Commercio: addio a shopping nei super festivi in Sicilia, pronta norma in Finanziaria (2)

(AdnKronos) – “Le aperture indiscriminate non hanno portato vantaggi, è aumentata solo la precarietà” denunciano Filcams, Fisascat e Uiltucs. Insomma per i sindacati le liberalizzazioni non hanno creato le condizioni per una crescita dell’occupazione, ma solo “uno svilimento della qualità del lavoro in nome del profitto e del business”. I diritti dei lavoratori, denunciano le tre sigle sindacali, sono stati “calpestati da una sfrenata deregulation che costringe a turni massacranti” e alla rinuncia al “sacrosanto diritto ai riposi festivi”. A Enti locali e Regione le parti sociali chiedono di sedersi attorno a un tavolo per discutere di una regolamentazione delle aperture che non è più procrastinabile. “Dalla Regione non abbiamo avuto alcun riscontro e dall’assessore alle Attività produttive il silenzio più totale” attacca il segretario regionale della Fisascat Cisl, Mimma Calabrò.
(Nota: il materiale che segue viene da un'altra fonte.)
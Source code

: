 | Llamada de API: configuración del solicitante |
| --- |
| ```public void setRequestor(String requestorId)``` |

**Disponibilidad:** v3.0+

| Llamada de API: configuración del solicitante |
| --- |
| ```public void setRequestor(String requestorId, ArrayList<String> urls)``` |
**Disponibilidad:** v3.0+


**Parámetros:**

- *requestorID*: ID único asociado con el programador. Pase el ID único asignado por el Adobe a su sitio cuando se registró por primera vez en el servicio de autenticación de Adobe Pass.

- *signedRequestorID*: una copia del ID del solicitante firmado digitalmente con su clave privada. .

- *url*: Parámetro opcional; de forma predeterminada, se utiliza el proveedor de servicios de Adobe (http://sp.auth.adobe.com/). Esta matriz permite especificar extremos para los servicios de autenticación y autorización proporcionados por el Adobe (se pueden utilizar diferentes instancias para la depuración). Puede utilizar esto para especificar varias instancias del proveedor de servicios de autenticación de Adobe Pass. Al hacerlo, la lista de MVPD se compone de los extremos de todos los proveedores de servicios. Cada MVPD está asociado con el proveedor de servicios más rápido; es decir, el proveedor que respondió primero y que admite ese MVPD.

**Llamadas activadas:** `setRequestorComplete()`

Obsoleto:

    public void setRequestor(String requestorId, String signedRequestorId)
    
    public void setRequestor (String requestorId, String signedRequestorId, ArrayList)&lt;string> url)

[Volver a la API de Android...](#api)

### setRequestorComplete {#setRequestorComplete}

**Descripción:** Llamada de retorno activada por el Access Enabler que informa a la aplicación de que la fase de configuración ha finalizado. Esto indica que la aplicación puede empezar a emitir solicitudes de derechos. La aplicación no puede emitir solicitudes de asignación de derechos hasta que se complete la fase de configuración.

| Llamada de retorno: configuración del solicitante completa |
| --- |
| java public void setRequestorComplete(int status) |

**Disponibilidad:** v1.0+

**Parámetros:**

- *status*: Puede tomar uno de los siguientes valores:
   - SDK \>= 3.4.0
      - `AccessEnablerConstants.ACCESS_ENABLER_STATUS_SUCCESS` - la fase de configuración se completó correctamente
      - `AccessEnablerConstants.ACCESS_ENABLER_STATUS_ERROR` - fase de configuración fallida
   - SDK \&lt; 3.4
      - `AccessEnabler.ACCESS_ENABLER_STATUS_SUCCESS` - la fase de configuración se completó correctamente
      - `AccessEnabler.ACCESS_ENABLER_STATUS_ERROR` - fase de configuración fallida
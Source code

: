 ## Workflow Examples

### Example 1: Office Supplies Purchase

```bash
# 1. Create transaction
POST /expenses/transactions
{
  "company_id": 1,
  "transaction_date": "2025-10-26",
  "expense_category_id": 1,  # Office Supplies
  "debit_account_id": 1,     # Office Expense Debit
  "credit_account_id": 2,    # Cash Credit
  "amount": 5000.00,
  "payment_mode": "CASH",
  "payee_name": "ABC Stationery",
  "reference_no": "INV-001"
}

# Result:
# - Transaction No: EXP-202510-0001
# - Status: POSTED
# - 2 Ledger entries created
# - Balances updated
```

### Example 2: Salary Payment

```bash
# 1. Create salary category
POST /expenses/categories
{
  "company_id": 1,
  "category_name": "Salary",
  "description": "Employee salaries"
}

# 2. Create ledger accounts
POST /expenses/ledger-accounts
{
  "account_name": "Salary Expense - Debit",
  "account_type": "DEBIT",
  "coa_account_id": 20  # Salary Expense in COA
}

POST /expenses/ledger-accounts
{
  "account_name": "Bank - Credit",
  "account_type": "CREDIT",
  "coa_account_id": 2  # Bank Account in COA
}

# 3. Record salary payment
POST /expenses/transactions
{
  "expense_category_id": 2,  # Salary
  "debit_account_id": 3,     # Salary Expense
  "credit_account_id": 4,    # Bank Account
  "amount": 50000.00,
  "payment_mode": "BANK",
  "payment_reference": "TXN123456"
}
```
Accuse che lo stesso assessore respinge al mittente. “Nessun silenzio” dice Turano, per il quale è “quanto meno bizzarro che chi mi ha attaccato per il decreto sui panificatori che indica la prima e la terza domenica come giornate di chiusura obbligatoria, oggi rivendichi quello stesso diritto per il comparto del commercio. In ogni caso io sono sempre disponibile a un confronto con associazioni di categoria e sindacati”. E per far fronte alla crisi del settore rispetto alla quale le liberalizzazioni si sono rivelate una falsa soluzione l’esponente della Giunta Musumeci si dice pronto a un “confronto serrato” con associazioni di categoria e sindacati per “condividere un percorso”. “Tra le priorità del Governo regionale ‘ conclude l’assessore alle Attività produttive ‘ c’è proprio il dialogo con la grande distribuzione e le associazioni di categoria per capire come intervenire a sostegno dei prodotti tipici locali e a garanzia dei lavoratori”.